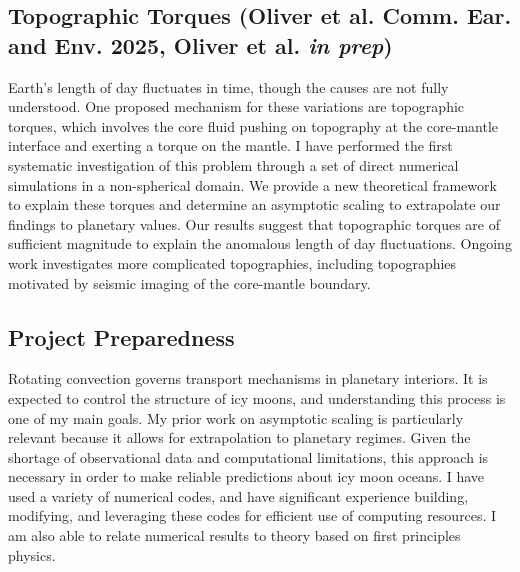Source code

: \documentclass[12pt]{article}
\begin{document}
\subsection*{Topographic Torques (Oliver et al. Comm. Ear. and Env. 2025, Oliver et al. \textit{in prep})}
Earth's length of day fluctuates in time, though the causes are not fully understood.
One proposed mechanism for these variations are topographic torques, which involves the core fluid pushing on topography at the core-mantle interface and exerting a torque on the mantle. 
I have performed the first systematic investigation of this problem through a set of direct numerical simulations in a non-spherical domain.
We provide a new theoretical framework to explain these torques and determine an asymptotic scaling to extrapolate our findings to planetary values.
Our results suggest that topographic torques are of sufficient magnitude to explain the anomalous length of day fluctuations. 
Ongoing work investigates more complicated topographies, including topographies motivated by seismic imaging of the core-mantle boundary.
\subsection*{Project Preparedness}
Rotating convection governs transport mechanisms in planetary interiors. It is expected to control the structure of icy moons, and understanding this process is one of my main goals.
My prior work on asymptotic scaling is particularly relevant because it allows for 
extrapolation to planetary regimes. 
Given the shortage of observational data and computational limitations, this approach is necessary in order to make reliable predictions about icy moon oceans.
I have used a variety of numerical codes, and have significant experience building, modifying, and leveraging these codes for efficient use of computing resources. I am also able to relate numerical results to theory based on first principles physics.
\end{document}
########################################
Activity » Please return a copy of each line in the entries that has the string "first".

Solution »
I have performed the first systematic investigation of this problem through a set of direct numerical simulations in a non-spherical domain.
I have used a variety of numerical codes, and have significant experience building, modifying, and leveraging these codes for efficient use of computing resources. I am also able to relate numerical results to theory based on first principles physics.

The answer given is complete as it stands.